Hi JMP users, I've tried to figure this out but the statistics guide is vague enough that I can't quite get to the answer that I need to make this work.
I'm trying to get JMP to work for computing LD50 values based on observed mortality proportions.
The documentation and routines in JMP seems to rely on a logistic regression and imply that inverse prediction at 0.5 will yield an LD50. The problem is that this approach relies on binomial (live/dead) data for each individual in the population at each [log] dose level...I don't have individual animal data, just the number dead from the number challenged at each dose.
So, for example, I perform a log-dilution series on a drug and administer the drug at each dose level to each of ten animals. At level one, none survive, 2->none, 3->75% die, 4->35%, 5, 6, 7, all animals survive.
To use the logistic regression platform, one would enter a 1 or 0 (or "live"/"dead") for a row for each animal, repeating this for each dose level (70 lines in the table), and this would work fine, but I don't know which animal is which.
What I'm looking for is a way to enter 1, 1, 0.75, 0.35, 0, 0, 0 as a response to log dilution levels [negative] 1,2,3,4,5,6,7.
You will need to know the actual number that died or survived at each level rather than just the proportion. Then have a binary outcome variable, with 1's and 0's or "Dead" and "alive" and add an extra column with the count.
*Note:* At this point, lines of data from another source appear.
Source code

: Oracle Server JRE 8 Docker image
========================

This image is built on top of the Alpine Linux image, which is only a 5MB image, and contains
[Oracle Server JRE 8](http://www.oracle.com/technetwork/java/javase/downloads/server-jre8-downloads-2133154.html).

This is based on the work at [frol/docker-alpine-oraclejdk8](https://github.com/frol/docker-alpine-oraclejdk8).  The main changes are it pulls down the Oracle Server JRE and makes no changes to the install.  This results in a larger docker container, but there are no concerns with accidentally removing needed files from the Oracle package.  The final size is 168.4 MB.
Place the count column in the FREQ field of the logistic dialog. Then inverse prediction will get you the LD50 (or whatever LD you require) with confidence intervals.
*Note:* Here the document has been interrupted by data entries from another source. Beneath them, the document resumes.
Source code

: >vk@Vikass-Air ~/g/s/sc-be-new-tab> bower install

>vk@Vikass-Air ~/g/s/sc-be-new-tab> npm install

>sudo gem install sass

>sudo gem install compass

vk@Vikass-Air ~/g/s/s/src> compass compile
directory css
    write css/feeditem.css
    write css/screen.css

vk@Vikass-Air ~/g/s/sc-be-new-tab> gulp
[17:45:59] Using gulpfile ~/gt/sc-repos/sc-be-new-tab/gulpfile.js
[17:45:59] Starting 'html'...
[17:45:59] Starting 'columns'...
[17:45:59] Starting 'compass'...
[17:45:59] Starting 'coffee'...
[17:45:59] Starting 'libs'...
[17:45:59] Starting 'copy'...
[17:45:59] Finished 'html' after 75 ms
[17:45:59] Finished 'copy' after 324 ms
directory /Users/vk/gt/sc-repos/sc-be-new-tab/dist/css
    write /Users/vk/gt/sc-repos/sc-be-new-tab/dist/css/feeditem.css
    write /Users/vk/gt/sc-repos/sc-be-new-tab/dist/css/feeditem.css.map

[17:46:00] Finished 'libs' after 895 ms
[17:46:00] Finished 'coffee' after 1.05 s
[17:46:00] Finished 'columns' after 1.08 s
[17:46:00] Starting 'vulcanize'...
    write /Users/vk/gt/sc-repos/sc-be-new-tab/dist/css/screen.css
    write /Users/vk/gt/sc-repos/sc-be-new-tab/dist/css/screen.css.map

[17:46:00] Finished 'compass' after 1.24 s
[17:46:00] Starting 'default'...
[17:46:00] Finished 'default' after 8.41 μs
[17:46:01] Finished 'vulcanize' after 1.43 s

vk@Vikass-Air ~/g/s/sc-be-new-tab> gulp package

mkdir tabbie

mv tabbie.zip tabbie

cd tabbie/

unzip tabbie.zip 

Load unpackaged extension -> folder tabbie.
A lot of bioassays use probit rather than Logit. JMP can do Probit using Generalized Linear Model under Fit Least Squares, just select Binomial Distribution and Probit Link. This platform doesn't have the reverse prediction option (Maybe next version, please ?) But you can use the Prediction profiler with confidence bands to read off the inverse prediction and approximate confidence limits. Just slide the vertical red dotted line until the vertical line hits 0.5 (or whatever LD you're looking for). Then you can read off the log dilution and confidence interval off the graph. This CI is probably not the same as the fiducial limits that another package would produce, and I'm not sure it matches the CI that SAS Proc Probit gives you. IF you have SAS you could submit statements to SAS and see what you get.